300. Longest Increasing Subsequence
Given an unsorted array of integers, find the length of longest increasing subsequence.
For example,
Given [10, 9, 2, 5, 3, 7, 101, 18]
,
The longest increasing subsequence is [2, 3, 7, 101]
, therefore the length is 4
. Note that there may be more than one LIS combination, it is only necessary for you to return the length.
Your algorithm should run in O(n2) complexity.
Follow up: Could you improve it to O(n log n) time complexity?
題意:給定一個無序序列,求最長遞增子序列(不能含有相等),結果只要求返回最大長度。
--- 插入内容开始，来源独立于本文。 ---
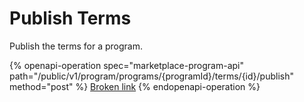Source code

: # Publish Terms

Publish the terms for a program.

{% openapi-operation spec="marketplace-program-api" path="/public/v1/program/programs/{programId}/terms/{id}/publish" method="post" %}
[Broken link](broken-reference)
{% endopenapi-operation %}
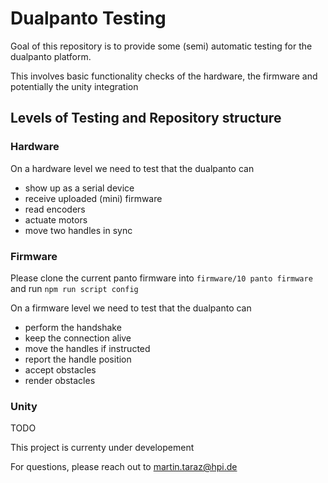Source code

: # Dualpanto Testing

Goal of this repository is to provide some (semi) automatic testing for the dualpanto platform.

This involves basic functionality checks of the hardware, the firmware and potentially the unity integration

## Levels of Testing and Repository structure

### Hardware

On a hardware level we need to test that the dualpanto can

- show up as a serial device
- receive uploaded (mini) firmware
- read encoders
- actuate motors
- move two handles in sync

### Firmware

Please clone the current panto firmware into `firmware/10 panto firmware` and run `npm run script config`

On a firmware level we need to test that the dualpanto can
- perform the handshake
- keep the connection alive
- move the handles if instructed
- report the handle position
- accept obstacles
- render obstacles

### Unity

TODO


This project is currenty under developement

For questions, please reach out to martin.taraz@hpi.de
分析:每一個數字都是一個只含一個數的子序列,後一個數字可以通過前一個數字的最長遞增子序列來求,所以可以用動態規劃來做。時間複雜度是O(n2) o(╥﹏╥)o
C++代碼:
class Solution {
public:
int lengthOfLIS(vector<int>& nums) {
int length = nums.size();
if(length <= 1)
return length;
else
{
int* p = new int[length+1];
int max = 1;
for(int i = 0;i <length;i++)
p[i] = 1;
for(int i = 1;i < length;i++)
for(int j = 0;j < i;j++)
{
if(nums[i] > nums[j]&&p[i] < p[j]+1)
{
p[i] = p[j] + 1;
max = p[i] > max ? p[i] : max;
}
}
return max;
}
}
};